• TASK GOAL
Your task is to output the listing word for word, with pictures excluded.

#### MATERIAL SHOWN ####

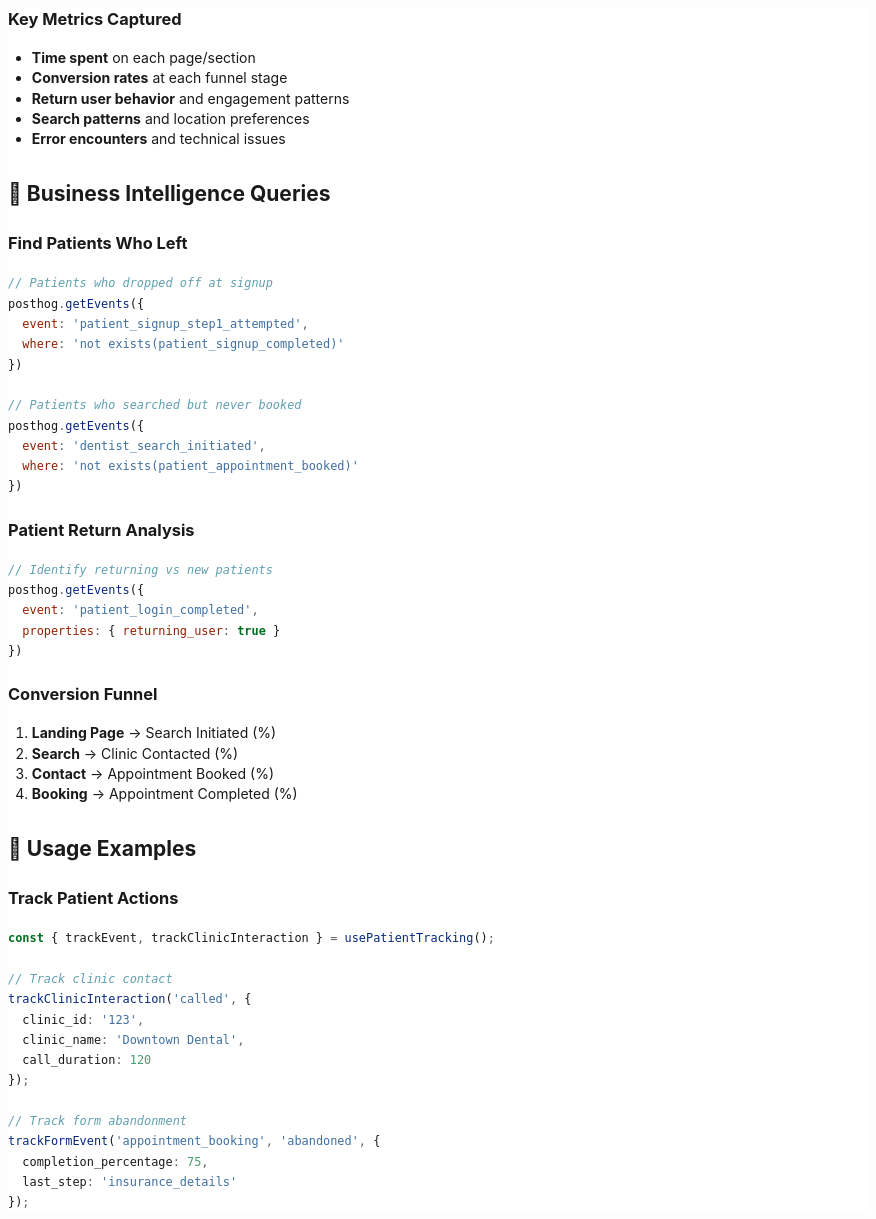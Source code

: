 ### Key Metrics Captured
- **Time spent** on each page/section
- **Conversion rates** at each funnel stage
- **Return user behavior** and engagement patterns
- **Search patterns** and location preferences
- **Error encounters** and technical issues

## 🎯 Business Intelligence Queries

### Find Patients Who Left
```javascript
// Patients who dropped off at signup
posthog.getEvents({
  event: 'patient_signup_step1_attempted',
  where: 'not exists(patient_signup_completed)'
})

// Patients who searched but never booked
posthog.getEvents({
  event: 'dentist_search_initiated',
  where: 'not exists(patient_appointment_booked)'
})
```

### Patient Return Analysis
```javascript
// Identify returning vs new patients
posthog.getEvents({
  event: 'patient_login_completed',
  properties: { returning_user: true }
})
```

### Conversion Funnel
1. **Landing Page** → Search Initiated (%)
2. **Search** → Clinic Contacted (%)
3. **Contact** → Appointment Booked (%)
4. **Booking** → Appointment Completed (%)

## 🚀 Usage Examples

### Track Patient Actions
```typescript
const { trackEvent, trackClinicInteraction } = usePatientTracking();

// Track clinic contact
trackClinicInteraction('called', {
  clinic_id: '123',
  clinic_name: 'Downtown Dental',
  call_duration: 120
});

// Track form abandonment
trackFormEvent('appointment_booking', 'abandoned', {
  completion_percentage: 75,
  last_step: 'insurance_details'
});
```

####

• SOLUTION FOR THIS EXERCISE
Source code

: ### Key Metrics Captured
- **Time spent** on each page/section
- **Conversion rates** at each funnel stage
- **Return user behavior** and engagement patterns
- **Search patterns** and location preferences
- **Error encounters** and technical issues

## 🎯 Business Intelligence Queries

### Find Patients Who Left
```javascript
// Patients who dropped off at signup
posthog.getEvents({
  event: 'patient_signup_step1_attempted',
  where: 'not exists(patient_signup_completed)'
})

// Patients who searched but never booked
posthog.getEvents({
  event: 'dentist_search_initiated',
  where: 'not exists(patient_appointment_booked)'
})
```

### Patient Return Analysis
```javascript
// Identify returning vs new patients
posthog.getEvents({
  event: 'patient_login_completed',
  properties: { returning_user: true }
})
```

### Conversion Funnel
1. **Landing Page** → Search Initiated (%)
2. **Search** → Clinic Contacted (%)
3. **Contact** → Appointment Booked (%)
4. **Booking** → Appointment Completed (%)

## 🚀 Usage Examples

### Track Patient Actions
```typescript
const { trackEvent, trackClinicInteraction } = usePatientTracking();

// Track clinic contact
trackClinicInteraction('called', {
  clinic_id: '123',
  clinic_name: 'Downtown Dental',
  call_duration: 120
});

// Track form abandonment
trackFormEvent('appointment_booking', 'abandoned', {
  completion_percentage: 75,
  last_step: 'insurance_details'
});
```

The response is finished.